What needs to be done —
Using the listing below, select the lines with the word "Verifikation" and copy them.

Exercise data —
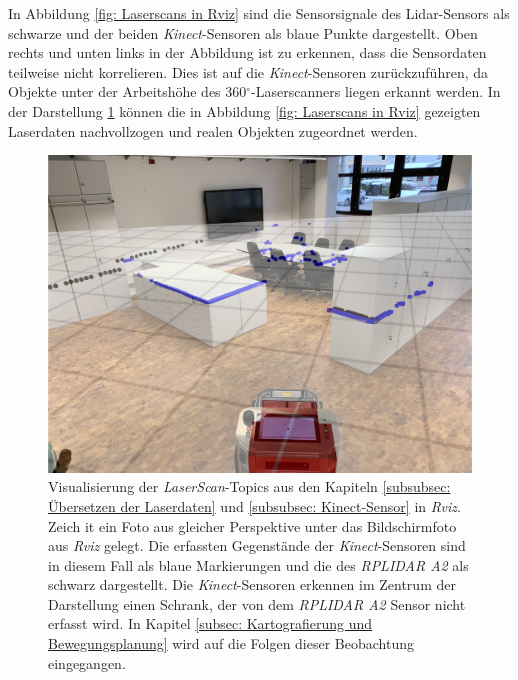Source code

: 		     	In Abbildung \ref{fig: Laserscans in Rviz} sind die Sensorsignale des Lidar-Sensors als schwarze und der beiden \textit{Kinect}-Sensoren als blaue Punkte dargestellt. Oben rechts und unten links in der Abbildung ist zu erkennen, dass die Sensordaten teilweise nicht korrelieren. Dies ist auf die \textit{Kinect}-Sensoren zurückzuführen, da Objekte unter der Arbeitshöhe des 360$^\circ$-Laserscanners liegen erkannt werden. In der Darstellung \ref{fig: Verifikation der erfassten Laserdaten} können die in Abbildung \ref{fig: Laserscans in Rviz} gezeigten Laserdaten nachvollzogen und realen Objekten zugeordnet werden.
		     	
		     	
		     	\begin{figure}[H]
		     		\centering
		     		\includegraphics[width=1.0\textwidth]{Bilder/match.pdf}
		     		\caption{Visualisierung der \textit{LaserScan}-Topics aus den Kapiteln \ref{subsubsec: Übersetzen der Laserdaten} und \ref{subsubsec: Kinect-Sensor} in \textit{Rviz}. Zeich it ein Foto aus gleicher Perspektive unter das Bildschirmfoto aus \textit{Rviz} gelegt. Die erfassten Gegenstände der \textit{Kinect}-Sensoren sind in diesem Fall als blaue Markierungen und die des \textit{RPLIDAR A2} als schwarz dargestellt. Die \textit{Kinect}-Sensoren erkennen im Zentrum der Darstellung einen Schrank, der von dem \textit{RPLIDAR A2} Sensor nicht erfasst wird. In Kapitel \ref{subsec: Kartografierung und Bewegungsplanung} wird auf die Folgen dieser Beobachtung eingegangen.}
		     		\label{fig: Verifikation der erfassten Laserdaten}
		     	\end{figure}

Solution to this problem —
: 		     	In Abbildung \ref{fig: Laserscans in Rviz} sind die Sensorsignale des Lidar-Sensors als schwarze und der beiden \textit{Kinect}-Sensoren als blaue Punkte dargestellt. Oben rechts und unten links in der Abbildung ist zu erkennen, dass die Sensordaten teilweise nicht korrelieren. Dies ist auf die \textit{Kinect}-Sensoren zurückzuführen, da Objekte unter der Arbeitshöhe des 360$^\circ$-Laserscanners liegen erkannt werden. In der Darstellung \ref{fig: Verifikation der erfassten Laserdaten} können die in Abbildung \ref{fig: Laserscans in Rviz} gezeigten Laserdaten nachvollzogen und realen Objekten zugeordnet werden.
		     		\label{fig: Verifikation der erfassten Laserdaten}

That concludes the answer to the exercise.